Anti-pattern: Double-Checked Locking (ported from Java, wrong in Go). Goal: kill a hand-ported DCL that uses an unsynchronized bool. Constraints: Go; one init only; preserve laziness.

// Before — DCL transliterated from Java; `done` is read without synchronization.
var (
    mu   sync.Mutex
    done bool
    conn *DB
)

func GetDB() *DB {
    if !done { // UNSYNCHRONIZED read — data race with the write below
        mu.Lock()
        if !done {
            conn = open()
            done = true
        }
        mu.Unlock()
    }
    return conn // also an unsynchronized read of conn
}
Refactored **Why it's broken in Go.** Go has no `volatile`. The Go Memory Model gives *no* ordering guarantee for the lock-free `!done` read against the `mu`-protected `done = true` write — it's a textbook data race. There is no "add volatile" rescue; the idiom simply doesn't port. The detector will flag both the `done` and `conn` reads. **Move sequence** 1. **Reproduce.** N goroutines call `GetDB()`; run `go test -race -count=50`. The detector reports a read/write race on `done` (and `conn`). 2. **Delete the DCL entirely; use `sync.Once`.** `Once` *is* the correct, fast double-checked lock in Go: internally it does an `atomic.Load` of a done flag (the cheap fast path) and only takes the mutex on the slow path. You cannot beat it by hand without re-implementing it (and getting the atomics right).
// After — sync.Once is the correct, lock-free-fast-path DCL.
var (
    once sync.Once
    conn *DB
)

func GetDB() *DB {
    once.Do(func() { conn = open() })
    return conn
}
**How to verify.** `go test -race -count=50` is clean. The fast path post-init is one atomic load (inside `Do`) — equivalent in spirit to the DCL you were trying to write, but correct. If you genuinely need the value *returned* with its own error, use `OnceValues` (Go 1.21+): `getDB := sync.OnceValues(func() (*DB, error){ ... })`.

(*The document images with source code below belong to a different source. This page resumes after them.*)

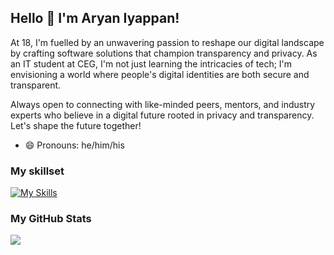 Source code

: ## Hello 👋 I'm Aryan Iyappan!

At 18, I'm fuelled by an unwavering passion to reshape our digital landscape by crafting software solutions that champion transparency and privacy. As an IT student at CEG, I'm not just learning the intricacies of tech; I'm envisioning a world where people's digital identities are both secure and transparent.

Always open to connecting with like-minded peers, mentors, and industry experts who believe in a digital future rooted in privacy and transparency. Let's shape the future together!

- 😄 Pronouns: he/him/his

### My skillset

[![My Skills](https://skillicons.dev/icons?i=ts,nodejs,express,prisma,nextjs,react,tailwind,graphql,python,fastapi,postgres,mongodb,redis,rabbitmq,docker,git&perline=8)](https://skillicons.dev)

<picture>
  <source
    srcset="https://skillicons.dev/icons?i=ts,nodejs,express,prisma,nextjs,react,tailwind,graphql,python,fastapi,postgres,mongodb,redis,rabbitmq,docker,git&perline=8"
    media="(prefers-color-scheme: dark)"
  />
  <source
    srcset="https://skillicons.dev/icons?i=ts,nodejs,express,prisma,nextjs,react,tailwind,graphql,python,fastapi,postgres,mongodb,redis,rabbitmq,docker,git&perline=8&theme=light"
    media="(prefers-color-scheme: light), (prefers-color-scheme: no-preference)"
  />
</picture>

### My GitHub Stats

<picture>
  <source
    srcset="https://github-readme-stats.vercel.app/api?username=aryaniyaps&show_icons=true&theme=github_dark"
    media="(prefers-color-scheme: dark)"
  />
  <source
    srcset="https://github-readme-stats.vercel.app/api?username=aryaniyaps&show_icons=true&theme=solarized-light"
    media="(prefers-color-scheme: light), (prefers-color-scheme: no-preference)"
  />
  <img src="https://github-readme-stats.vercel.app/api?username=aryaniyaps&show_icons=true" />
</picture>

<!--
**aryan340/aryan340** is a ✨ _special_ ✨ repository because its `README.md` (this file) appears on your GitHub profile.

Here are some ideas to get you started:

- 🔭 I’m currently working on ...
- 🌱 I’m currently learning ...
- 👯 I’m looking to collaborate on ...
- 🤔 I’m looking for help with ...
- 💬 Ask me about ...
- 📫 How to reach me: ...
- 😄 Pronouns: ...
- ⚡ Fun fact: ...
-->
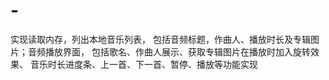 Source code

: # -
实现读取内存，列出本地音乐列表， 包括音频标题，作曲人、播放时长及专辑图片；音频播放界面， 包括歌名、作曲人展示、获取专辑图片在播放时加入旋转效果、 音乐时长进度条、上一首、下一首、暂停、播放等功能实现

Exercise 5 — volatile flag guarding a compound action

Anti-pattern: Volatile Misuse (treating volatile as a lock). Goal: fix a check-then-act that uses volatile for mutual exclusion. Constraints: Java; at most one transfer of pending into processed; preserve the result.

// Before — volatile gives visibility, NOT atomicity; this races.
class Inbox {
    private volatile boolean hasWork = false;
    private Work pending;
    private final List<Work> processed = new ArrayList<>();

    void submit(Work w) { pending = w; hasWork = true; }

    void drain() {
        if (hasWork) {            // check
            processed.add(pending); // act  <-- two threads can both pass the check
            hasWork = false;
        }
    }
}
Refactored **Why it's broken.** `volatile` makes a *single* read or write visible across threads; it does **not** make the read-modify-write (`if hasWork { ...; hasWork = false }`) atomic. Two `drain()` callers can both read `hasWork == true`, both `add(pending)`, double-processing. And `processed` (an `ArrayList`) is mutated without synchronization — a second, separate data race that can corrupt the list internals. **Move sequence** 1. **Reproduce with jcstress / a stress test.** Two actors call `drain()` after one `submit()`. Assert `processed.size() <= 1`. The forbidden outcome `size == 2` (and `ArrayList` corruption / lost element) appears under contention. 2. **Replace the volatile-guarded compound action with a lock** so check-and-act is one atomic critical section. The flag's *visibility* job is now subsumed by the lock's happens-before.
// After — a lock makes check-and-act one indivisible step.
class Inbox {
    private final Object lock = new Object();
    private boolean hasWork = false;     // no longer needs volatile; lock guards it
    private Work pending;
    private final List<Work> processed = new ArrayList<>();

    void submit(Work w) {
        synchronized (lock) { pending = w; hasWork = true; }
    }

    void drain() {
        synchronized (lock) {
            if (hasWork) {
                processed.add(pending);
                hasWork = false;
            }
        }
    }
}
**How to verify.** jcstress now only ever observes `processed.size() == 1`; the `ArrayList` is mutated only under the lock, so its internal-corruption outcomes vanish too. **Key lesson to record:** `volatile` is for a *single* flag/reference whose readers don't combine it with other state into a compound action. The moment you have *check-then-act* or *read-modify-write* across more than one variable, you need a lock (or a single CAS on a single variable — see Exercises 6, 8).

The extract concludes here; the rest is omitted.